We obtained electronic record files from the data coordinating center for REDS (Westat Inc., Rockville, MD) that included the repository specimen number, donor and donation identification numbers, and dates of donation(s) in the repositories for BCP blood donors who had consented to participate and donated specimens to any of the three REDS repositories between 1991 and 2002. The files were provided to BCP information technology (IT) staff who then submitted an electronic file containing personal identifiers of the REDS repository donors to CCR to be matched against their records between January 1991 and December 2010.

The CCR is a population-based registry that maintains records of nearly all cancer cases diagnosed in California [10]. Statewide cancer reporting has been mandatory since January 1, 1988. For this linkage, the CCR’s January 2012 extract was used. The linked dataset is complete through 2009 for donors with a cancer record. CCR performed a formal data linkage and sent deidentified records containing the specimen number and demographic, socioeconomic, and cancer variables (cancer diagnosis, cancer biomarkers, cancer description, treatment, and outcome) to Blood Systems Research Institute (BSRI) investigators for data analysis. All donor records were returned to BSRI investigators and kept in the master database irrespective of successful linkage to CCR records.

The linked database was also matched against the Social Security Administration (SSA) Death Master File (DMF) to verify vital status of blood donors and date of death for those who are no longer alive. The SSA has been collecting information for DMF since 1936. The SSA-DMF contains over 89 million records of deaths. An encrypted file including social security number, first and last name, date of birth, and date of last visit to blood center was sent to the SSA and compared to the DMF to identify matches. We verified information received from SSA with CCR and BCP records, using multiple time points and data elements, including date of last visit to the blood center, cancer diagnosis date, hospital admission date, and last date known alive/dead in CCR and BCP records.
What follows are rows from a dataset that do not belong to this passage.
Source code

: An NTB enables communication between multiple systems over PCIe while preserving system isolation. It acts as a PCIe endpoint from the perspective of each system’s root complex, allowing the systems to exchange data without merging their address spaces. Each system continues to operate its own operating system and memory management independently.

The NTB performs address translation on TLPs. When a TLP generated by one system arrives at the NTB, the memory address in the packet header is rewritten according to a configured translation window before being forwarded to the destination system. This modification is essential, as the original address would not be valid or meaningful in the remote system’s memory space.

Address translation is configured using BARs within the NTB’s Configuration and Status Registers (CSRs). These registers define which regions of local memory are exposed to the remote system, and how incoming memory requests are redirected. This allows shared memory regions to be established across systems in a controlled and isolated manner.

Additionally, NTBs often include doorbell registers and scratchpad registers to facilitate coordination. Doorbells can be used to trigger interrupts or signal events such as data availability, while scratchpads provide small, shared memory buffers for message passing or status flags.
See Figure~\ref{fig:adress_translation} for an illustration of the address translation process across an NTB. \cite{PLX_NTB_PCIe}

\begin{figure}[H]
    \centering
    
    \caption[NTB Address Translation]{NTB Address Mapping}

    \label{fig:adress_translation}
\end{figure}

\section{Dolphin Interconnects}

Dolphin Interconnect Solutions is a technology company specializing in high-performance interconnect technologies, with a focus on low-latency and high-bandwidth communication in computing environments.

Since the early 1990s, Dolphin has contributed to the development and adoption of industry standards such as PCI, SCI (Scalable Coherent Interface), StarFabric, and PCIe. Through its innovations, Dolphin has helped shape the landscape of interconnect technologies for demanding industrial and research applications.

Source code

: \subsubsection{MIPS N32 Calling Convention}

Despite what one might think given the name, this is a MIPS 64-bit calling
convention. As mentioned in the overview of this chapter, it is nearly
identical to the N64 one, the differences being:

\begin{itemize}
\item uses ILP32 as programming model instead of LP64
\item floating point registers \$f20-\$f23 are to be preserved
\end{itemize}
Where there was a discrepancy among multiple sources, we assumed BCP records to be the gold standard with respect to vital status, because donors must be physically present at BCP for each donation visit; followed by CCR, which annually updates vital status of cancer patients using multiple national and local sources; and then SSA-DMF.

To compare overall survival of donor and non-donor cancer patients, we also requested a comparison group of frequency matched non-donor cancer records from CCR in a ratio of 1 donor with cancer to 3 nondonors with cancer (Figure 2). The linked BCP/CCR cohort database ( ) was divided into one of 26,400 categories. The categories were determined by a unique combination of “year of diagnosis/quintile of SES/race/sex/SEER tumor categories” (22 years of birth certificates 5 months 6 race categories 2 sex categories 20 SEER tumor categories = 26,400 total categories). A uniform random number was assigned between zero and one to each of the non-donor birth certificates in CCR database. Then, the records were sorted in each of the 26,400 categories by this random number. Records in each category were selected for inclusion in the study dataset with the first record up to three times the number of matches in that category to achieve a 3 : 1 ratio of non-donor to donor records.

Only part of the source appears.